I've a question - why are so many of the adverts on Korean tv accompanied with a song that sounds like a rip off of Sigur Ros Hoppipolla?
A reasonable question.
The answer is that many companies here as of late really like piano ostinato lines accompanied by dramatic build ups and stuff to add emotion to ads. Variations on Coldplay's Clocks (some ridiculously blatant) were another local commercial phenomenon that saw about 3-4 different appearances (from different companies) from 2008 to 2010.
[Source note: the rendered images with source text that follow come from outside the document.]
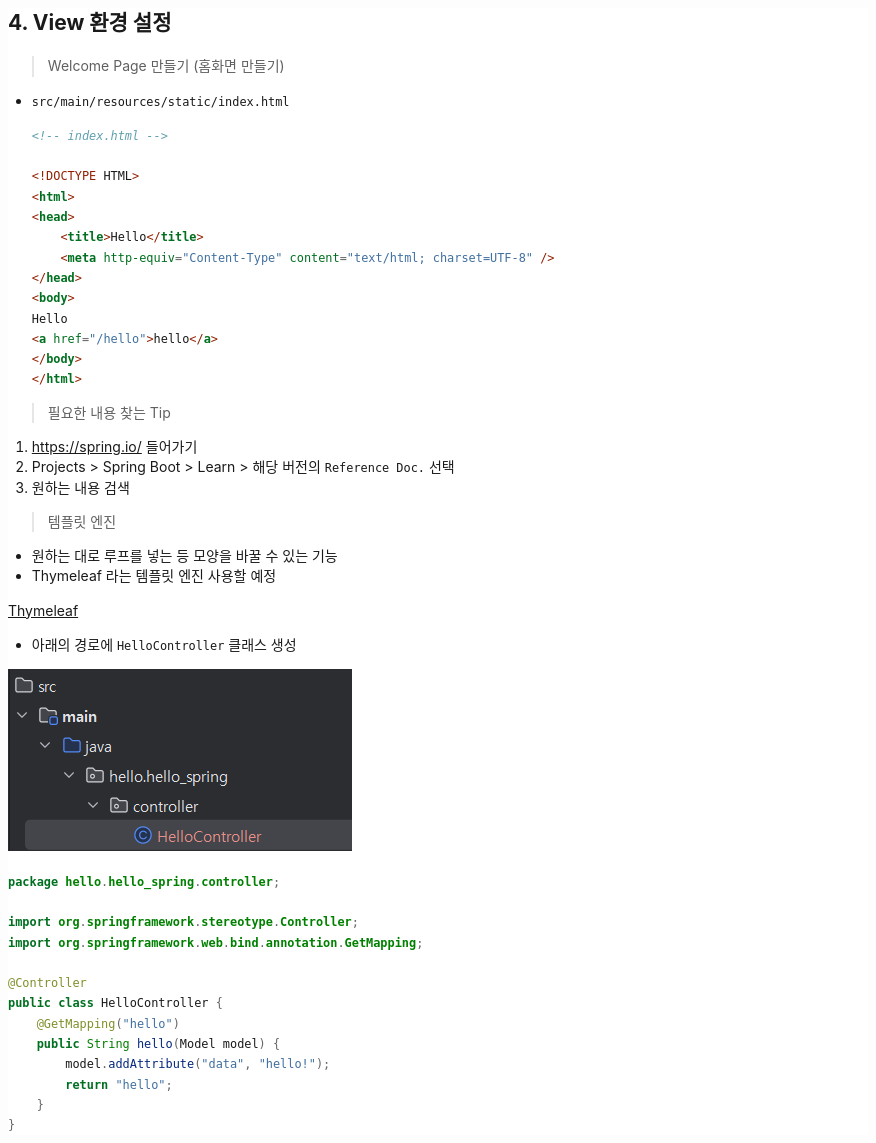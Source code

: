 ## 4. View 환경 설정

> Welcome Page 만들기 (홈화면 만들기)
> 
- `src/main/resources/static/index.html`
    
    ```html
    <!-- index.html -->
    
    <!DOCTYPE HTML>
    <html>
    <head>
        <title>Hello</title>
        <meta http-equiv="Content-Type" content="text/html; charset=UTF-8" />
    </head>
    <body>
    Hello
    <a href="/hello">hello</a>
    </body>
    </html>
    ```
    

> 필요한 내용 찾는 Tip
> 
1. https://spring.io/ 들어가기
2. Projects > Spring Boot > Learn > 해당 버전의 `Reference Doc.` 선택 
3. 원하는 내용 검색 

> 템플릿 엔진
> 
- 원하는 대로 루프를 넣는 등 모양을 바꿀 수 있는 기능
- Thymeleaf 라는 템플릿 엔진 사용할 예정

[Thymeleaf](https://www.thymeleaf.org/)

- 아래의 경로에 `HelloController` 클래스 생성

![alt text](images/1-3.png)

```java
package hello.hello_spring.controller;

import org.springframework.stereotype.Controller;
import org.springframework.web.bind.annotation.GetMapping;

@Controller
public class HelloController {
    @GetMapping("hello")
    public String hello(Model model) {
        model.addAttribute("data", "hello!");
        return "hello";
    }
}
```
I won't beat around the bush (since you've probably heard my SIII ads more than once)...In no less than three promotional pieces (although 2/3 weren't for TV) I wrote in the past 2 years for a number of different clients I was requested to use Hoppipola as a primary reference, and had to take an extreme amount of care to skirt the melodic phrasing and predictable chord inversions to avoid trouble, through it all discussing all relative components (use of a different melody's motif in specific repetition, contrasting overall melodic phrasing, completely different chord progressions) with musicologists and promo staff to steer clear of trouble. As someone who was active in the K-Pop scene for over 15 years as a songwriter/arranger, I can tell you that unlike many a peer, I have always refused to rip-off another artists (a few times to my undoing), but I know how to recreate arrangement elements in a song that will leave similar impressions...Which ultimately is the goal. I have simply trained myself to know how to steer clear of danger, and the following three principles are always on my mind:
1. Don't be an idiot and copy melodies. Ever.
2. Similar chord progressions (even while using a reference piece's choice of instrumentation) are "safe", but non-musical people invariably WILL cry foul.
3. Play it safe, even when told to do otherwise.